All the Geelys on Autocade


The Geely King Kong Hatchback, one of the new entries on the Autocade website.

Not that I blogged it at the time, but Geely’s multi-brand strategy in 2009 felt doomed. Earlier this year, the company retreated, and brought everything from Englon, Gleagle and Emgrand back under its parent brand again.
   It wasn’t unlike Mazda’s attempt to do the same in the early 1990s, when it began selling cars under marques such as Efini, Autozam and Eunos, as well as its own brand. The bursting of Japan’s bubble economy didn’t help things, but the problems went deeper than that. Those who were used to buying a Mazda Capella from a certain outlet were surprised to find that it had become one of these new channels, and there was no Capella or equivalent to be seen. In fact, for those years, there was no Capella—a nameplate Japanese buyers had become accustomed to for decades—as Mazda decided to offer cars such as the Cronos, which went over the 1,700 mm width that landed it in a higher tax bracket.
   We never noticed much of these issues outside Japan, as these cars were simply sold as Mazda 626, and there were fewer signs of the company’s ambitious plans that landed it in such trouble then-shareholder Ford installed a Scot in charge. It was the first time a Caucasian wound up running a car maker there. Mazda felt embarrassed it wasn’t one of their own.
   Geely might not have had the Chinese economy collapse on it, and it may have been buoyed through the 2000s as it went from being a manufacturer of recycled Daihatsus to a major Chinese automotive force, but there was the obvious problem of increasing its marketing costs dramatically. Could it also develop lines for four marques all of a sudden? Remember, too, it would swallow Volvo around this time, giving it a fifth marque.
   The answer was no: Geely wound up shifting various models to different marques, badge-engineering others, and generally confusing the state of affairs for Chinese consumers. There’s a solid argument to be made for Geely at the time though: the automotive market was clearly segmenting, and there was a need to have budget and luxury brands. But it didn’t seem organic, but dramatically forced. I take my hat off to Geely for carrying it out, nevertheless, even if some of the models were lacking: the Emgrand EC7, for instance, had rear torsion beam suspension, and it was supposedly a premium product for the well-to-do upper-middle-class Chinese buyer.
   It all came crashing down earlier this year, when Geely realized that it lost economies of scale in marketing, and the most important player in all of this—the consumer—really couldn’t follow what was what. To top it off, these new brands had no goodwill, just as Mazda’s didn’t 20 years before. Unless you’re willing to push these brands like crazy, it’s a hard battle to win, especially in the most competitive market on earth. China, too, has had a downturn in car sales this year, and the heady days of thinking one can adopt multi-brand strategies without the numbers to support them are over.

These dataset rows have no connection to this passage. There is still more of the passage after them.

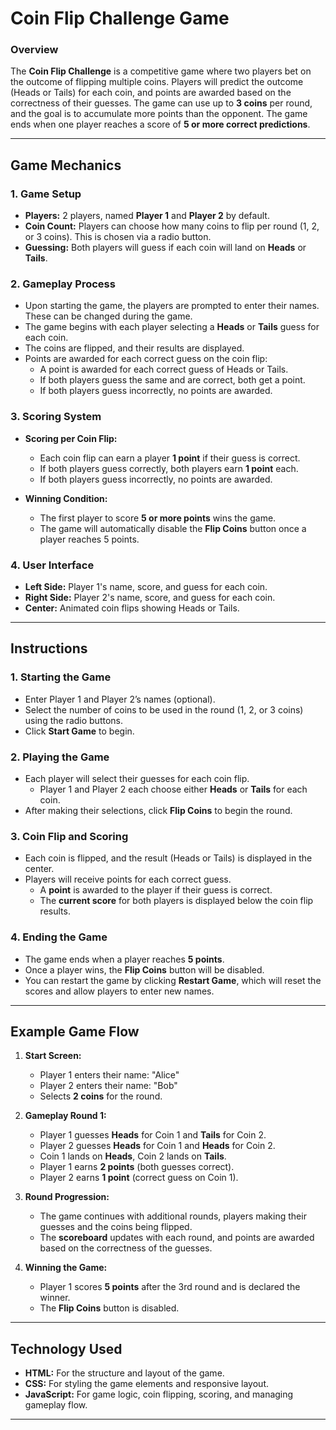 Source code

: # Coin Flip Challenge Game

### Overview
The **Coin Flip Challenge** is a competitive game where two players bet on the outcome of flipping multiple coins. Players will predict the outcome (Heads or Tails) for each coin, and points are awarded based on the correctness of their guesses. The game can use up to **3 coins** per round, and the goal is to accumulate more points than the opponent. The game ends when one player reaches a score of **5 or more correct predictions**.

---

## Game Mechanics

### 1. **Game Setup**
- **Players:** 2 players, named **Player 1** and **Player 2** by default.
- **Coin Count:** Players can choose how many coins to flip per round (1, 2, or 3 coins). This is chosen via a radio button.
- **Guessing:** Both players will guess if each coin will land on **Heads** or **Tails**.

### 2. **Gameplay Process**
- Upon starting the game, the players are prompted to enter their names. These can be changed during the game.
- The game begins with each player selecting a **Heads** or **Tails** guess for each coin.
- The coins are flipped, and their results are displayed.
- Points are awarded for each correct guess on the coin flip:
  - A point is awarded for each correct guess of Heads or Tails.
  - If both players guess the same and are correct, both get a point.
  - If both players guess incorrectly, no points are awarded.

### 3. **Scoring System**
- **Scoring per Coin Flip:**
  - Each coin flip can earn a player **1 point** if their guess is correct.
  - If both players guess correctly, both players earn **1 point** each.
  - If both players guess incorrectly, no points are awarded.

- **Winning Condition:**
  - The first player to score **5 or more points** wins the game.
  - The game will automatically disable the **Flip Coins** button once a player reaches 5 points.

### 4. **User Interface**
- **Left Side:** Player 1's name, score, and guess for each coin.
- **Right Side:** Player 2's name, score, and guess for each coin.
- **Center:** Animated coin flips showing Heads or Tails.

---

## Instructions

### 1. **Starting the Game**
- Enter Player 1 and Player 2’s names (optional).
- Select the number of coins to be used in the round (1, 2, or 3 coins) using the radio buttons.
- Click **Start Game** to begin.

### 2. **Playing the Game**
- Each player will select their guesses for each coin flip.
  - Player 1 and Player 2 each choose either **Heads** or **Tails** for each coin.
- After making their selections, click **Flip Coins** to begin the round.

### 3. **Coin Flip and Scoring**
- Each coin is flipped, and the result (Heads or Tails) is displayed in the center.
- Players will receive points for each correct guess.
  - A **point** is awarded to the player if their guess is correct.
  - The **current score** for both players is displayed below the coin flip results.

### 4. **Ending the Game**
- The game ends when a player reaches **5 points**.
- Once a player wins, the **Flip Coins** button will be disabled.
- You can restart the game by clicking **Restart Game**, which will reset the scores and allow players to enter new names.

---

## Example Game Flow

1. **Start Screen:**
   - Player 1 enters their name: "Alice"
   - Player 2 enters their name: "Bob"
   - Selects **2 coins** for the round.

2. **Gameplay Round 1:**
   - Player 1 guesses **Heads** for Coin 1 and **Tails** for Coin 2.
   - Player 2 guesses **Heads** for Coin 1 and **Heads** for Coin 2.
   - Coin 1 lands on **Heads**, Coin 2 lands on **Tails**.
   - Player 1 earns **2 points** (both guesses correct).
   - Player 2 earns **1 point** (correct guess on Coin 1).

3. **Round Progression:**
   - The game continues with additional rounds, players making their guesses and the coins being flipped.
   - The **scoreboard** updates with each round, and points are awarded based on the correctness of the guesses.

4. **Winning the Game:**
   - Player 1 scores **5 points** after the 3rd round and is declared the winner.
   - The **Flip Coins** button is disabled.

---

## Technology Used
- **HTML:** For the structure and layout of the game.
- **CSS:** For styling the game elements and responsive layout.
- **JavaScript:** For game logic, coin flipping, scoring, and managing gameplay flow.

---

   Why has it come up? Today, Autocade has successfully recorded the entire current line of Geelys, and there are quite a few historical models in there, too. It was incredibly confusing, too, tracking the new identities of a lot of the models—did the Englon SC5 get renamed? Which lines were dropped because there was a badge-engineered equivalent? And, as is particularly common among Chinese models we put on Autocade, how on earth shall we translate some of these model names? (The practice is to use the Chinese company’s own translations, where available, and not succumb to using the export names to index them.)
   While some pages had the new Geely names appended to the old Englon, Emgrand and Gleagle model pages, there were new entries for the Geely New Emgrand, the old King Kong line along with the Englon SC5-based King Kong hatchback, the two generations of Geely Vision, and the historical Geely Haoqing (an old car based around a 1980s Daihatsu Charade: to think, at the turn of the century, this described pretty much every car in the Geely range) as well as the new flagship SUV that now bears the name.
   The reason for being a bit obsessive over the Geelys, as well as some other models (we added nearly all the current Cadillacs and a few more Chang’ans), is that with the demise of Auto Katalog, I believe more will go online. If we can present a credible new-car site—although we have a long way to go before we get every current model line up—we may go some way to filling the void with Autocade.